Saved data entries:
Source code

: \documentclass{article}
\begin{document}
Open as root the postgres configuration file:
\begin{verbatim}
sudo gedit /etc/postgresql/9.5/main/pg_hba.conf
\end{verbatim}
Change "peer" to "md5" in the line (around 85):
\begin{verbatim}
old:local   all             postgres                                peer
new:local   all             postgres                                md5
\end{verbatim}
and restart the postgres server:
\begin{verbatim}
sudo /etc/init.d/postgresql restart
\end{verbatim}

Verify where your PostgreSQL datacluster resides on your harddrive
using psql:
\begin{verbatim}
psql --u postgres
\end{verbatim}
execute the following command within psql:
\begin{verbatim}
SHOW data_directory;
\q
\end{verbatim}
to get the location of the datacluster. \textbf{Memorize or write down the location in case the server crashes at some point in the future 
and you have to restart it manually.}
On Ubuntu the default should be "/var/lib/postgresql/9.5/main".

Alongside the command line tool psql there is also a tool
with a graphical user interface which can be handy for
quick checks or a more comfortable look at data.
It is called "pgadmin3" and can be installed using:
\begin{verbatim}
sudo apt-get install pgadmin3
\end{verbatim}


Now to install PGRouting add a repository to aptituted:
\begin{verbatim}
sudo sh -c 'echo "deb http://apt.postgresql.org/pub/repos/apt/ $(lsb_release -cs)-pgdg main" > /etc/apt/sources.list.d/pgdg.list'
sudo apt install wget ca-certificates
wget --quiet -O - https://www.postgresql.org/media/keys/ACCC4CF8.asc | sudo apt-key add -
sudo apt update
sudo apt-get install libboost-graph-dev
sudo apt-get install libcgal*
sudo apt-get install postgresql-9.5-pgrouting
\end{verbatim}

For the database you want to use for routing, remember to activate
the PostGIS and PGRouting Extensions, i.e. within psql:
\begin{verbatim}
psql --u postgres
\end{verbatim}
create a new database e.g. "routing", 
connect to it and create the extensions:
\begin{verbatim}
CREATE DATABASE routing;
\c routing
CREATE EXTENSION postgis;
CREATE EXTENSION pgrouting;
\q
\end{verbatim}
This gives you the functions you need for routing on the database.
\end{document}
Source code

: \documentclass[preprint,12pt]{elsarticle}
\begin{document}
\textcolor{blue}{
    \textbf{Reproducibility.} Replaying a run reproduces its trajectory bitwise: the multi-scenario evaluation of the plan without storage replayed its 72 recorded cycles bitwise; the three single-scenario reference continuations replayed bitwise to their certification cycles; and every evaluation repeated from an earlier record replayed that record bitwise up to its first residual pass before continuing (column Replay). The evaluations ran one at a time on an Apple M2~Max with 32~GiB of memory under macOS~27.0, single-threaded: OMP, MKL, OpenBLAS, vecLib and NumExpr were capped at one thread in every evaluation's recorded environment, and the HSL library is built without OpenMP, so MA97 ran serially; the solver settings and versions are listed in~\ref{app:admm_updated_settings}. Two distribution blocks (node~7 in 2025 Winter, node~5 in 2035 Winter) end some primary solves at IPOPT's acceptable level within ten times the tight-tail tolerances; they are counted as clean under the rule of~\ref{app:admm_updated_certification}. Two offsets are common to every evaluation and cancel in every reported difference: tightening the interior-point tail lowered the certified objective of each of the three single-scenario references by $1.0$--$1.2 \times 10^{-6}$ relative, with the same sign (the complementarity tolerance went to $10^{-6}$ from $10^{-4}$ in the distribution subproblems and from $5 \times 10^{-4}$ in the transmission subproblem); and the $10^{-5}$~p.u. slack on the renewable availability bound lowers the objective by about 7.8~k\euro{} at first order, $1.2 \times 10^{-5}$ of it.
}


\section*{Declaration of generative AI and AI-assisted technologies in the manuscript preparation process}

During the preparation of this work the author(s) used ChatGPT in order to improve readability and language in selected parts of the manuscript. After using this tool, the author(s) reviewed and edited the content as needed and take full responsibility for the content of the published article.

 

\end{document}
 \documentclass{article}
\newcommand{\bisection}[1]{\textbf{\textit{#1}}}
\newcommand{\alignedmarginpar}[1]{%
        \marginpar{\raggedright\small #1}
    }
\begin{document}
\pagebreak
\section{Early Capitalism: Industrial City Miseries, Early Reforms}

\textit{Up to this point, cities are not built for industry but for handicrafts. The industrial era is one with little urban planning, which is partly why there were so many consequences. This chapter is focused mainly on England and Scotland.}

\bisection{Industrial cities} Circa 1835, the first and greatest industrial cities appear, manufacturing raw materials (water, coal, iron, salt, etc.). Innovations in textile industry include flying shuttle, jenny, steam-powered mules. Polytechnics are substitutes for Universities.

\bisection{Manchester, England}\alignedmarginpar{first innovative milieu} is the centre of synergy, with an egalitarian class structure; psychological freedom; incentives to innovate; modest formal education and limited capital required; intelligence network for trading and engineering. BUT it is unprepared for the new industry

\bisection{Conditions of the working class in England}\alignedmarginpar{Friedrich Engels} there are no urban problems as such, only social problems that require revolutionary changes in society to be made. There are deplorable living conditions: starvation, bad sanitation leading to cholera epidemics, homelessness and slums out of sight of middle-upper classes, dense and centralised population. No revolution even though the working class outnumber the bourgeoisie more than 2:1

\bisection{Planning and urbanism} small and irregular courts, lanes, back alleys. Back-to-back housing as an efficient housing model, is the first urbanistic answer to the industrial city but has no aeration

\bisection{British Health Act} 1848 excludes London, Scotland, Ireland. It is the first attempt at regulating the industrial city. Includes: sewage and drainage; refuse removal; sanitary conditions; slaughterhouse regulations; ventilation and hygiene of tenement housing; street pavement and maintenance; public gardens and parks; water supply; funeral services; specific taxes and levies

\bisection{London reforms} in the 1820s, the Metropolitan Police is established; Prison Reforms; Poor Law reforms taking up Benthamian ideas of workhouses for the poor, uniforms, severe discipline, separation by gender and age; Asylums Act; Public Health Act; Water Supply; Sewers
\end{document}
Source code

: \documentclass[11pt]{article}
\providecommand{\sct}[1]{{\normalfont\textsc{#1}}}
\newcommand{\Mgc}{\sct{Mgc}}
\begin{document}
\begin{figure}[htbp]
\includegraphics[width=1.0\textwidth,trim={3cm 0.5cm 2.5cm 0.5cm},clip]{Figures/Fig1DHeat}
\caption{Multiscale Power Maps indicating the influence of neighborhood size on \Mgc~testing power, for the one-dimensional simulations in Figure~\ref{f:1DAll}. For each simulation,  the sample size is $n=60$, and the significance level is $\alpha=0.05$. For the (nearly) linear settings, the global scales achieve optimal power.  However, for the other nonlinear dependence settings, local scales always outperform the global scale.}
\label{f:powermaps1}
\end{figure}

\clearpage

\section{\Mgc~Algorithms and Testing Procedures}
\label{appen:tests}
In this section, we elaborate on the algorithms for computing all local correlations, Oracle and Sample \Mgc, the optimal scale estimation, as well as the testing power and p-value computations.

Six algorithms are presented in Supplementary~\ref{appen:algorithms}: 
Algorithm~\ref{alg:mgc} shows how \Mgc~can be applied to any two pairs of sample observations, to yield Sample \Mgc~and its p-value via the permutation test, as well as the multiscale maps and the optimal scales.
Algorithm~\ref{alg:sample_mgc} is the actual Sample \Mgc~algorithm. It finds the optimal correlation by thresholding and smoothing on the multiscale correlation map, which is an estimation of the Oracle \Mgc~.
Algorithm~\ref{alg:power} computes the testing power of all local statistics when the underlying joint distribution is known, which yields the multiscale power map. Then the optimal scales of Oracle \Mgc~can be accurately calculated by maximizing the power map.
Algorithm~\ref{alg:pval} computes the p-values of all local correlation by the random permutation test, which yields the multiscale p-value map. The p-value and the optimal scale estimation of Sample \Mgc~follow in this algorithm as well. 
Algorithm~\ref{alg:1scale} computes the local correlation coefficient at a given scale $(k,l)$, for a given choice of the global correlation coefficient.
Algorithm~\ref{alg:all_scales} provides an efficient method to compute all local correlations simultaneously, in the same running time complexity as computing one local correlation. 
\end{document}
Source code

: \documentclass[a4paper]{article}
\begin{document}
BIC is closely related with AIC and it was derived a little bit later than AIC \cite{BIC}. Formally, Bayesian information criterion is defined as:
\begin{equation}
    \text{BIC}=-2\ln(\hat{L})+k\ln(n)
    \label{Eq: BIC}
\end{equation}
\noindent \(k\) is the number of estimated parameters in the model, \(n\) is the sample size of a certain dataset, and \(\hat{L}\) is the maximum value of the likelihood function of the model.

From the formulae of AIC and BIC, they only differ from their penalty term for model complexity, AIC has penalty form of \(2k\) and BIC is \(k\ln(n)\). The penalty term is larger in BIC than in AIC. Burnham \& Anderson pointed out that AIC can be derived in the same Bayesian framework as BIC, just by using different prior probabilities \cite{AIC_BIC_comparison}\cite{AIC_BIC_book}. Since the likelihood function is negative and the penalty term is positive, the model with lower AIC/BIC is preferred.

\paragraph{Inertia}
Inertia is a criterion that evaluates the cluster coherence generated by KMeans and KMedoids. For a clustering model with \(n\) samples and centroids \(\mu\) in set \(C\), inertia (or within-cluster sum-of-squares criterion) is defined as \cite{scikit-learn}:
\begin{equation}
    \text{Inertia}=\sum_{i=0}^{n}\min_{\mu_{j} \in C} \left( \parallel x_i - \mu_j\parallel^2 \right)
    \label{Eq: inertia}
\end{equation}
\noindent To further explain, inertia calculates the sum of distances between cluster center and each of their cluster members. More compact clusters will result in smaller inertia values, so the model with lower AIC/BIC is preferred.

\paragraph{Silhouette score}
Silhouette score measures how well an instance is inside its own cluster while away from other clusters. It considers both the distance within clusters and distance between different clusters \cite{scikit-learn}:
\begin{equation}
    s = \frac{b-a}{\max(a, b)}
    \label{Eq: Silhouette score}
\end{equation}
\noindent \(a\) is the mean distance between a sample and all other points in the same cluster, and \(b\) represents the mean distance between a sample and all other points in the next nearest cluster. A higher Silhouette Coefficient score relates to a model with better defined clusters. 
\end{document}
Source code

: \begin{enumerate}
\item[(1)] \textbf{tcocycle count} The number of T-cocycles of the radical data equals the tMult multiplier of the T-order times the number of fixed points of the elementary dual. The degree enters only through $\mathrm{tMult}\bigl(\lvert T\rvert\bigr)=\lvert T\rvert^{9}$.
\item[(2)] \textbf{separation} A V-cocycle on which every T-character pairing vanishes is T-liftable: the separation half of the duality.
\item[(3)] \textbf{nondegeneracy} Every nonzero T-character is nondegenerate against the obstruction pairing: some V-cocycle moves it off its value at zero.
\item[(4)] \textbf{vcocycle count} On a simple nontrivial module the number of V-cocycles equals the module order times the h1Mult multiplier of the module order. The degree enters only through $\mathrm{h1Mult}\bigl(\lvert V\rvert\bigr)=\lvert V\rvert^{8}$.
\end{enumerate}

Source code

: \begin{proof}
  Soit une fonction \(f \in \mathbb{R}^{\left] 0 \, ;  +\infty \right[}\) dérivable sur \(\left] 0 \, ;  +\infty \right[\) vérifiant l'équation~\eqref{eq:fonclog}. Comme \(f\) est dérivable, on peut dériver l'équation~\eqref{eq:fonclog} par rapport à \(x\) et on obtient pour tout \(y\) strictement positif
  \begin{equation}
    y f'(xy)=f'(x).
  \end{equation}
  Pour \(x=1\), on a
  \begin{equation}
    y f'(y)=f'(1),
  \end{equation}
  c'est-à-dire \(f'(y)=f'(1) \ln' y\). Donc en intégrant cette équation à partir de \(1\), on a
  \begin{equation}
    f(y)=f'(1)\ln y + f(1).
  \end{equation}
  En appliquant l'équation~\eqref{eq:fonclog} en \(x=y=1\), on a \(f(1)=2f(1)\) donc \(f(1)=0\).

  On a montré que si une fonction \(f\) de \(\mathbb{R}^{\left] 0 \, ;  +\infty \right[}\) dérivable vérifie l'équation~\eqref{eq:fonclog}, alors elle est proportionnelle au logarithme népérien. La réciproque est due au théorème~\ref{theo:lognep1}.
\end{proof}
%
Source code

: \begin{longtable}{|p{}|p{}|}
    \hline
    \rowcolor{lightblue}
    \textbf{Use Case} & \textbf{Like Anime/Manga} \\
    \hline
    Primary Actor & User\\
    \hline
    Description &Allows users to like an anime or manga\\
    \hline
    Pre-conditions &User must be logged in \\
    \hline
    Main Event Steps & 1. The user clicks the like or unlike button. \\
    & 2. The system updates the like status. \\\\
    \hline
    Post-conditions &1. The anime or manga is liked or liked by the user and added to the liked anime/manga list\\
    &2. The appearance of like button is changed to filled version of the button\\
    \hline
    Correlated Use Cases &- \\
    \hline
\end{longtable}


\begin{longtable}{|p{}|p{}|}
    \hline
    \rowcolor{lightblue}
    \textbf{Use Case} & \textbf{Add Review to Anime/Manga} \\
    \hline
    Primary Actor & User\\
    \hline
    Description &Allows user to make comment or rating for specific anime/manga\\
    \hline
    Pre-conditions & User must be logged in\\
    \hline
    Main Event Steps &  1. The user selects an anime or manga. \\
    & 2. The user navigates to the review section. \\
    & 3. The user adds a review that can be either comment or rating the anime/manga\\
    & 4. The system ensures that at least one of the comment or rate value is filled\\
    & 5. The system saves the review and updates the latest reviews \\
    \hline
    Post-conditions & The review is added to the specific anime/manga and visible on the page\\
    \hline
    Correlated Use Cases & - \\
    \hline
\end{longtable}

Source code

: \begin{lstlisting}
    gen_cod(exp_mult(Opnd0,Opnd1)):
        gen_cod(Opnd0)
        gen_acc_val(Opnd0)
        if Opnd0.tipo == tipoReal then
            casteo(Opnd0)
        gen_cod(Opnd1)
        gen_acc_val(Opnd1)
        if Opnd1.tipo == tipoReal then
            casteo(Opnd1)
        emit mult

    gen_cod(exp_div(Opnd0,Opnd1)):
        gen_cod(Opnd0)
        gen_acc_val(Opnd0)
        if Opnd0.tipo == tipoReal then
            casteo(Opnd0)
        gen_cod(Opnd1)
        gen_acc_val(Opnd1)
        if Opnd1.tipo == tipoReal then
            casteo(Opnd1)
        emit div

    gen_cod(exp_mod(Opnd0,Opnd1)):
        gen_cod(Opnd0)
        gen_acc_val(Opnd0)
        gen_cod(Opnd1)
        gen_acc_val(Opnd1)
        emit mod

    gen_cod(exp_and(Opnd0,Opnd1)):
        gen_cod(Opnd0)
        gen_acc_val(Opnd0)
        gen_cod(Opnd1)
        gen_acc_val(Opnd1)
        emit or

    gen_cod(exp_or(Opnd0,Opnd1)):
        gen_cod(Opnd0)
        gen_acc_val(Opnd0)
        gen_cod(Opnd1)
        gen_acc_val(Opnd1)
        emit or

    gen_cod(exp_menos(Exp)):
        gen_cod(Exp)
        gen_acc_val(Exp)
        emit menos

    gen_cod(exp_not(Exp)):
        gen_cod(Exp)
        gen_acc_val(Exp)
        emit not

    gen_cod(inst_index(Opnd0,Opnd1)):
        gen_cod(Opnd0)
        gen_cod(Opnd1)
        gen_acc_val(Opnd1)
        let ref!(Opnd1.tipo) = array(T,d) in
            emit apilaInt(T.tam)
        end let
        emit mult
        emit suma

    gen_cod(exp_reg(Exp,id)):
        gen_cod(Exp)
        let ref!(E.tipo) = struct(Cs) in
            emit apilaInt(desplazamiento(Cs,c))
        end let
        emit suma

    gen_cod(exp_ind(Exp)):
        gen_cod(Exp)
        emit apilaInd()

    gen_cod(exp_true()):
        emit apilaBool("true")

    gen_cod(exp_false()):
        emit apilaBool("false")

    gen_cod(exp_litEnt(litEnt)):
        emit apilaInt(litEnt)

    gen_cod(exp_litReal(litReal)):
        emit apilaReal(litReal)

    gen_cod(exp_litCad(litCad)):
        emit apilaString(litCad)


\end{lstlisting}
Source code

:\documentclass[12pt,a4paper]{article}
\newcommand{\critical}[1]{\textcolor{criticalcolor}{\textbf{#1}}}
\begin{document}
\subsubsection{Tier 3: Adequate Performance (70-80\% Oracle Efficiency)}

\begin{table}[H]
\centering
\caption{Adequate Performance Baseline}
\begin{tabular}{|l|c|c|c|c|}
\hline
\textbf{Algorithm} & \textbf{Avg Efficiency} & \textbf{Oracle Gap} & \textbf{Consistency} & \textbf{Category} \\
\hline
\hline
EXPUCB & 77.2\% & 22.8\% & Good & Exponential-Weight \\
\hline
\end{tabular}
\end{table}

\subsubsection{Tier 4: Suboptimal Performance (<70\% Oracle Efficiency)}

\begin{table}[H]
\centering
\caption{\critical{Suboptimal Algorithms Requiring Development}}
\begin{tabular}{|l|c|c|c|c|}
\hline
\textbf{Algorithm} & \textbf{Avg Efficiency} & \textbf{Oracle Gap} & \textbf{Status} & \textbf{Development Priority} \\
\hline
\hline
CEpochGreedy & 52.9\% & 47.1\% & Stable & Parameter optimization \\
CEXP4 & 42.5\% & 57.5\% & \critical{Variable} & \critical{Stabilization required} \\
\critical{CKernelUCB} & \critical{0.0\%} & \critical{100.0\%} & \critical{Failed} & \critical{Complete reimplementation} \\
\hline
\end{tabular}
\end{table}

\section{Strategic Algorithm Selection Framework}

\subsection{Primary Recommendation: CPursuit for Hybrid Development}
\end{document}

• **DESCRIPTION OF THE TASK**: Look through the entries above and report each line where the string "litCad" occurs.

• **EXERCISE RESPONSE**:
    gen_cod(exp_litCad(litCad)):
        emit apilaString(litCad)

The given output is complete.